『舞台で脚本や演技を侮辱すれば呪われる』
 それを最初にアレンに話したのは、彼の妹であるポーレットだった。
 初めて聞いたときは、ありがちな噂だと思った。月桂学園(げっけいがくえん)の演劇部は、全国的に見ても、演技力と演出がほかの学校の演劇部から一線を画している。そんな彼らのプライドから生まれた噂なのだと、アレンは決めつけた。
 しかし、その噂は本当だった。
 そう言わざるを得ないようなことが、現実に起こってしまったのだから。
 
♢♢♢

 静かになった屋敷。アレンがエントランスへ来た時、相手はすでにそこにいた。
 純白だったエプロンを深紅に染め、片方の手には赤黒くなったナイフを握ったその人物は、猫のような豪快なあくびをした。

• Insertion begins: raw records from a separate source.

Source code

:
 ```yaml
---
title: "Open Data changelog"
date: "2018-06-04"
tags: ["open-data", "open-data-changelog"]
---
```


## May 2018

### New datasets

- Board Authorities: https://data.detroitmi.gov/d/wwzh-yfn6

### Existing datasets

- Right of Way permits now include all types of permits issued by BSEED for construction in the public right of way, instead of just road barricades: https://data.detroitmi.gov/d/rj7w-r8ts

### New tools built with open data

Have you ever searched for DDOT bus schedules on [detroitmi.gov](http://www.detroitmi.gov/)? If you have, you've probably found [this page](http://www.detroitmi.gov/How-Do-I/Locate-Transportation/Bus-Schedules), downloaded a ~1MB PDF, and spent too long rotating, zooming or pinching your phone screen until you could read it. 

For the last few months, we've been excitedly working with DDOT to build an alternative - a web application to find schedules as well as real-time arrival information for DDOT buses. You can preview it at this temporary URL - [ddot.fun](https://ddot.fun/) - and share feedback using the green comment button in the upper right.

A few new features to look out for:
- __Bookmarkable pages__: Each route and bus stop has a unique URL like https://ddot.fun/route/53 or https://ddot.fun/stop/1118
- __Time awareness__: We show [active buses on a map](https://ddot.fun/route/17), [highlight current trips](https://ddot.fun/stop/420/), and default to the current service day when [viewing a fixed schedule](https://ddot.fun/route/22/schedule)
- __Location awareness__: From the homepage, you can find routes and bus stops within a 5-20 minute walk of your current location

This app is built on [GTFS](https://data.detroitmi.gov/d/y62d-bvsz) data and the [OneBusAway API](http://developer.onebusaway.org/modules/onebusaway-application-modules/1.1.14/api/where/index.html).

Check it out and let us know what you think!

 とろんとした目つき。しかし、その奥にいつもの剽軽(ひょうきん)さはない。
 メイド役の朝奈だった。
「やっほー」と手を振る朝奈を無視して、アレンは正面から向かい合った。
「これで……終わりだよ」
 アレンは言った。
「まさか、現実世界じゃないとはいえ、人殺しになるだなんて思わなかったー……」
 アレンは眉間にしわを寄せ、渋面を作る。「それは、俺だって同じだよ。物語のなかとはいえ、誰かを傷つけることになるだなんて……」
「でも、それももう終わりだねー」
「どの口が言ってるの?」
 そもそも、なぜアレンたちが脚本の世界に閉じ込められたのか。
 それは、予行公演が終わった後のことだった。